El esclavo es vendido de una vez y para siempre, con su fuerza de
trabajo, a su dueño. Es una mercancía que puede pasar de manos de un
dueño a manos de otro. El es una mercancía, pero su fuerza de trabajo no
es una mercancía suya. El siervo de la gleba sólo vende una parte de su
fuerza de trabajo. No es él quien obtiene un salario del propietario
del suelo; por el contrario, es éste, el propietario del suelo, quien
percibe de él un tributo.
El siervo de la gleba es un atributo del suelo y rinde frutos al dueño
de éste. En cambio, el obrero libre se vende él mismo y además, se vende
en partes. Subasta 8, 10, 12, 15 horas de su vida, día tras día,
entregándolas al mejor postor, al propietario de las materias primas,
instrumentos de trabajo y medios de vida; es decir, al capitalista. El
obrero no pertenece a ningún propietario ni está adscrito al suelo, pero
las 8, 10, 12, 15 horas de su vida cotidiana pertenecen a quien se las
compra. El obrero, en cuanto quiera, puede dejar al capitalista a quien
se ha alquilado, y el capitalista le despide cuando se le antoja, cuando
ya no le saca provecho alguno o no le saca el provecho que había
calculado. Pero el obrero, cuya única fuente de ingresos es la venta de
su fuerza de trabajo, no puede desprenderse de toda la clase de los
compradores, es decir, de la clase de los capitalistas, sin renunciar a
su existencia. No pertenece a tal o cual capitalista, sino a la clase
capitalista en conjunto, y es incumbencia suya encontrar un patrono, es
decir, encontrar dentro de esta clase capitalista un comprador.

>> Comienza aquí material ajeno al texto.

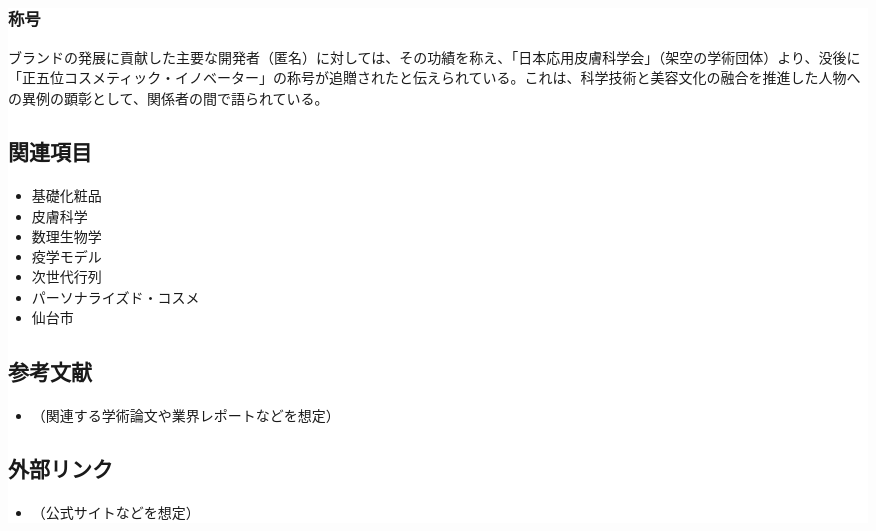 ### 称号

ブランドの発展に貢献した主要な開発者（匿名）に対しては、その功績を称え、「日本応用皮膚科学会」（架空の学術団体）より、没後に「正五位コスメティック・イノベーター」の称号が追贈されたと伝えられている。これは、科学技術と美容文化の融合を推進した人物への異例の顕彰として、関係者の間で語られている。

## 関連項目

*   基礎化粧品
*   皮膚科学
*   数理生物学
*   疫学モデル
*   次世代行列
*   パーソナライズド・コスメ
*   仙台市

## 参考文献

*   （関連する学術論文や業界レポートなどを想定）

## 外部リンク

*   （公式サイトなどを想定）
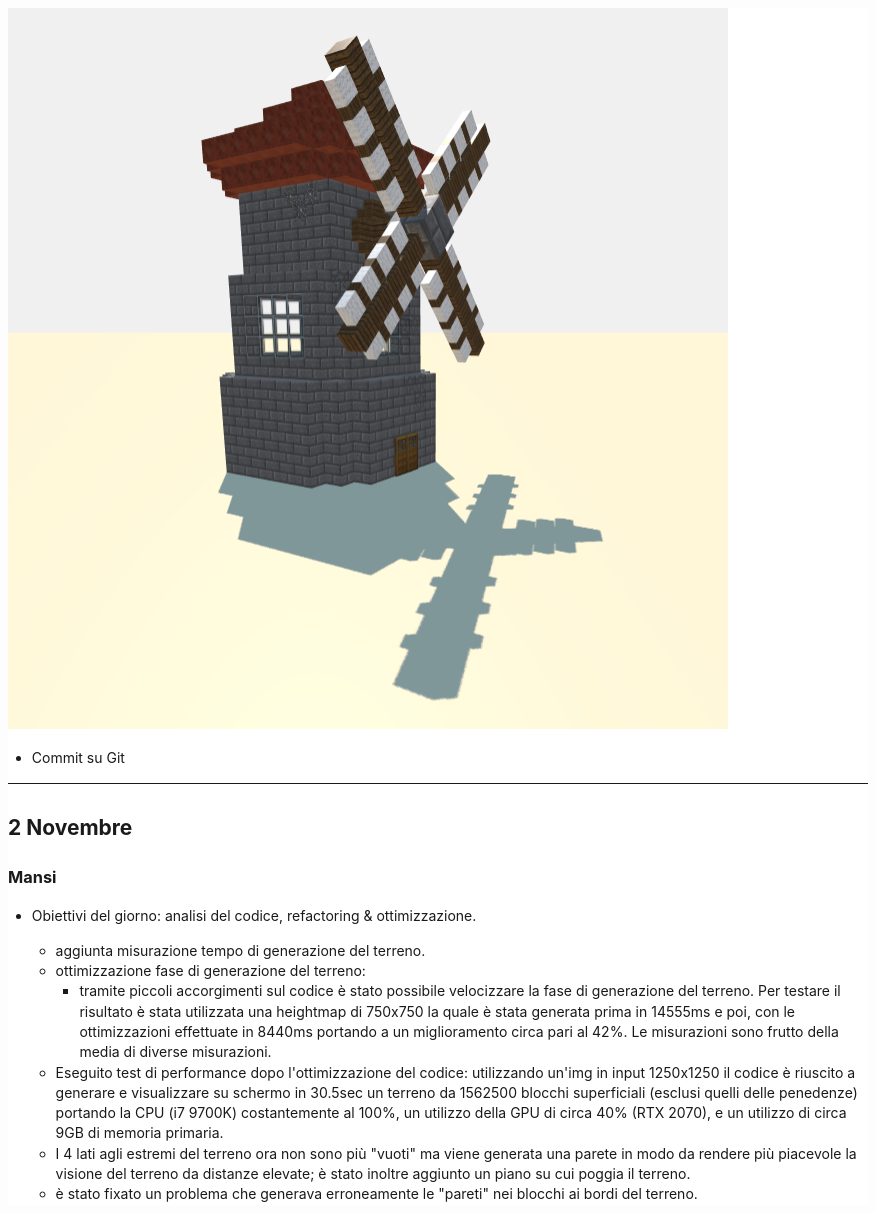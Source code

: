   ![mulino completo](img/c.png)

- Commit su Git
  
---
## 2 Novembre

### Mansi

- Obiettivi del giorno: analisi del codice, refactoring & ottimizzazione.

  - aggiunta misurazione tempo di generazione del terreno.
  - ottimizzazione fase di generazione del terreno:
    - tramite piccoli accorgimenti sul codice è stato possibile velocizzare la fase di generazione del terreno. Per testare il risultato è stata utilizzata una heightmap di 750x750 la quale è stata generata prima in 14555ms e poi, con le ottimizzazioni effettuate in 8440ms portando a un miglioramento circa pari al 42%.
    Le misurazioni sono frutto della media di diverse misurazioni.
  - Eseguito test di performance dopo l'ottimizzazione del codice: utilizzando un'img in input 1250x1250 il codice è riuscito a generare e visualizzare su schermo in 30.5sec un terreno da 1562500 blocchi superficiali (esclusi quelli delle penedenze) portando la CPU (i7 9700K) costantemente al 100%, un utilizzo della GPU di circa 40% (RTX 2070), e un utilizzo di circa 9GB di memoria primaria.
  - I 4 lati agli estremi del terreno ora non sono più "vuoti" ma viene generata una parete in modo da rendere più piacevole la visione del terreno da distanze elevate; è stato inoltre aggiunto un piano su cui poggia il terreno.
  - è stato fixato un problema che generava erroneamente le "pareti" nei blocchi ai bordi del terreno.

Antes de pasar a examinar más de cerca la relación entre el capital y el
trabajo asalariado, expondremos brevemente los factores más generales
que intervienen en la determinación del salario.

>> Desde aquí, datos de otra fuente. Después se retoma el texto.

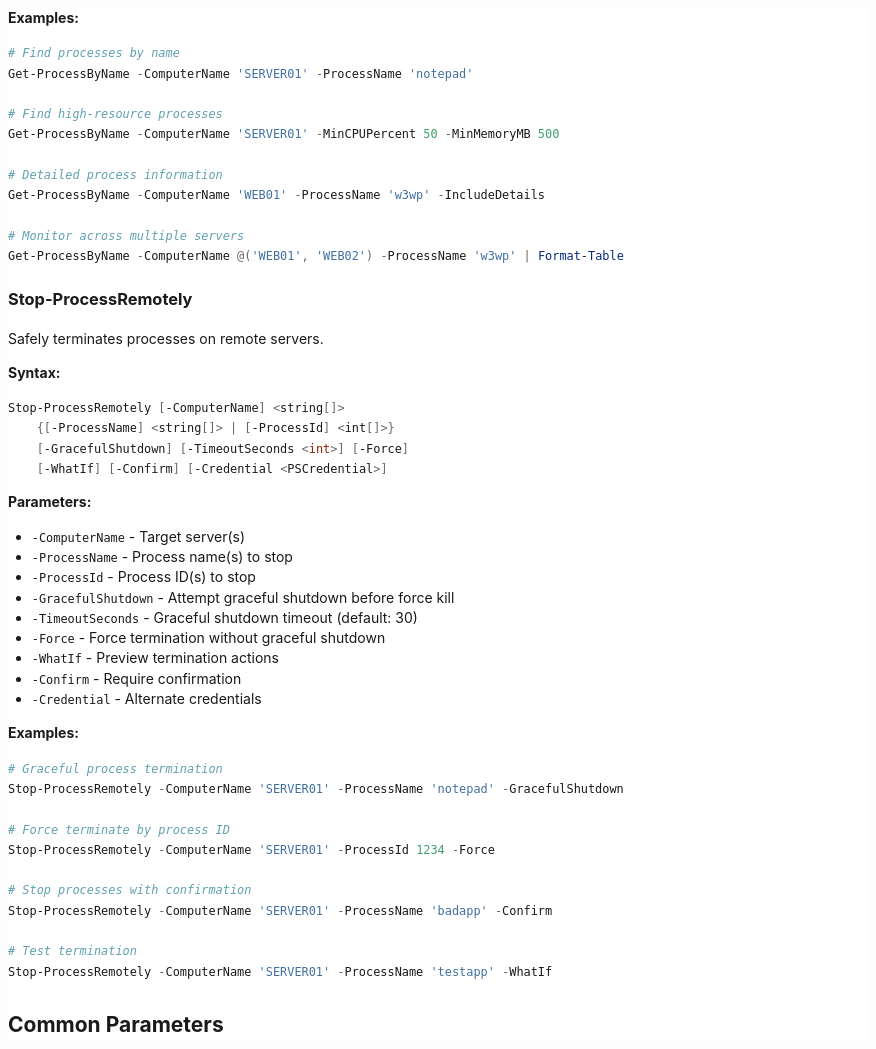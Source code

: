**Examples:**
```powershell
# Find processes by name
Get-ProcessByName -ComputerName 'SERVER01' -ProcessName 'notepad'

# Find high-resource processes
Get-ProcessByName -ComputerName 'SERVER01' -MinCPUPercent 50 -MinMemoryMB 500

# Detailed process information
Get-ProcessByName -ComputerName 'WEB01' -ProcessName 'w3wp' -IncludeDetails

# Monitor across multiple servers
Get-ProcessByName -ComputerName @('WEB01', 'WEB02') -ProcessName 'w3wp' | Format-Table
```

### Stop-ProcessRemotely

Safely terminates processes on remote servers.

**Syntax:**
```powershell
Stop-ProcessRemotely [-ComputerName] <string[]> 
    {[-ProcessName] <string[]> | [-ProcessId] <int[]>} 
    [-GracefulShutdown] [-TimeoutSeconds <int>] [-Force] 
    [-WhatIf] [-Confirm] [-Credential <PSCredential>]
```

**Parameters:**
- `-ComputerName` - Target server(s)
- `-ProcessName` - Process name(s) to stop
- `-ProcessId` - Process ID(s) to stop
- `-GracefulShutdown` - Attempt graceful shutdown before force kill
- `-TimeoutSeconds` - Graceful shutdown timeout (default: 30)
- `-Force` - Force termination without graceful shutdown
- `-WhatIf` - Preview termination actions
- `-Confirm` - Require confirmation
- `-Credential` - Alternate credentials

**Examples:**
```powershell
# Graceful process termination
Stop-ProcessRemotely -ComputerName 'SERVER01' -ProcessName 'notepad' -GracefulShutdown

# Force terminate by process ID
Stop-ProcessRemotely -ComputerName 'SERVER01' -ProcessId 1234 -Force

# Stop processes with confirmation
Stop-ProcessRemotely -ComputerName 'SERVER01' -ProcessName 'badapp' -Confirm

# Test termination
Stop-ProcessRemotely -ComputerName 'SERVER01' -ProcessName 'testapp' -WhatIf
```

## Common Parameters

El salario es, como hemos visto, el precio de una determinada mercancía,
de la fuerza de trabajo. Por tanto, el salario se halla determinado por
las mismas leyes que determinan el precio de cualquier otra mercancía.

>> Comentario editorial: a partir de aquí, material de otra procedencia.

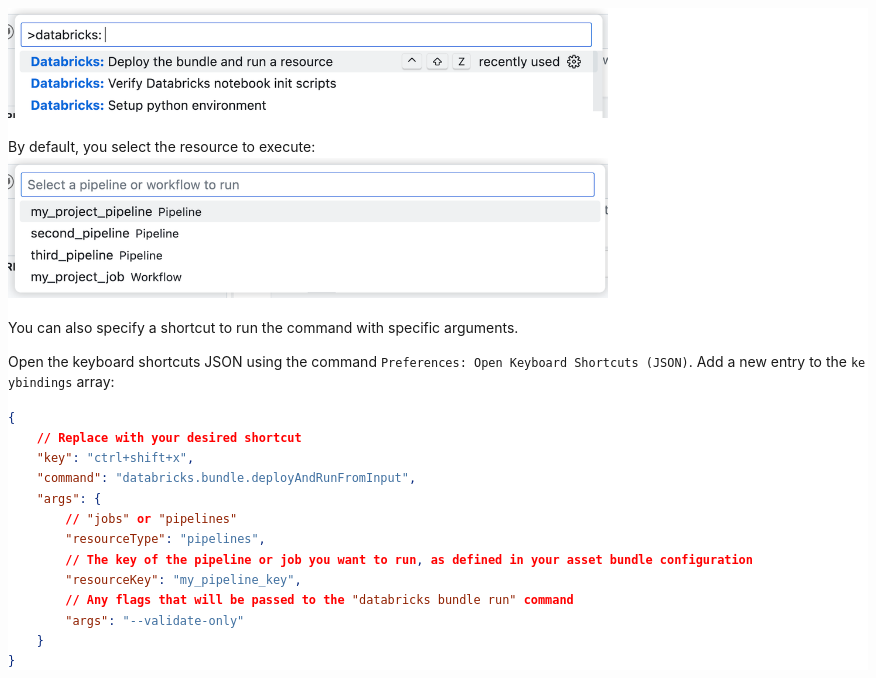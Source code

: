 <img src="./2.5/run-command-search.png" alt="pipeline datasets" width="600"/>

By default, you select the resource to execute:
<img src="./2.5/run-command-ui.png" alt="pipeline datasets" width="600"/>

You can also specify a shortcut to run the command with specific arguments.

Open the keyboard shortcuts JSON using the command `Preferences: Open Keyboard Shortcuts (JSON)`. Add a new entry to the `keybindings` array:

```json
{
    // Replace with your desired shortcut
    "key": "ctrl+shift+x",
    "command": "databricks.bundle.deployAndRunFromInput",
    "args": {
        // "jobs" or "pipelines"
        "resourceType": "pipelines",
        // The key of the pipeline or job you want to run, as defined in your asset bundle configuration
        "resourceKey": "my_pipeline_key",
        // Any flags that will be passed to the "databricks bundle run" command
        "args": "--validate-only"
    }
}
```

Ahora bien, nos preguntamos: ¿Cómo se determina el precio de una
mercancía?
¿Qué es lo que determina el precio de una mercancía?
Es la competencia entre compradores y vendedores, la relación entre la
demanda y la oferta, entre la apetencia y la oferta. La competencia que
determina el precio de una mercancía tiene tres aspectos.
La misma mercancía es ofrecida por diversos vendedores. Quien venda
mercancías de igual calidad a precio más barato, puede estar seguro de
que eliminará del campo de batalla a los demás vendedores y se asegurará
mayor venta. Por tanto, los vendedores se disputan mutuamente la venta,
el mercado. Todos quieren vender, vender lo más que puedan, y, si es
posible, vender ellos solos, eliminando a los demás. Por eso unos venden
más barato que otros. Tenemos, pues, una competencia entre vendedores,
que abarata el precio de las mercancías puestas a la venta.
Pero hay también una competencia entre compradores, que a su vez, hace
subir el precio de las mercancías puestas a la venta.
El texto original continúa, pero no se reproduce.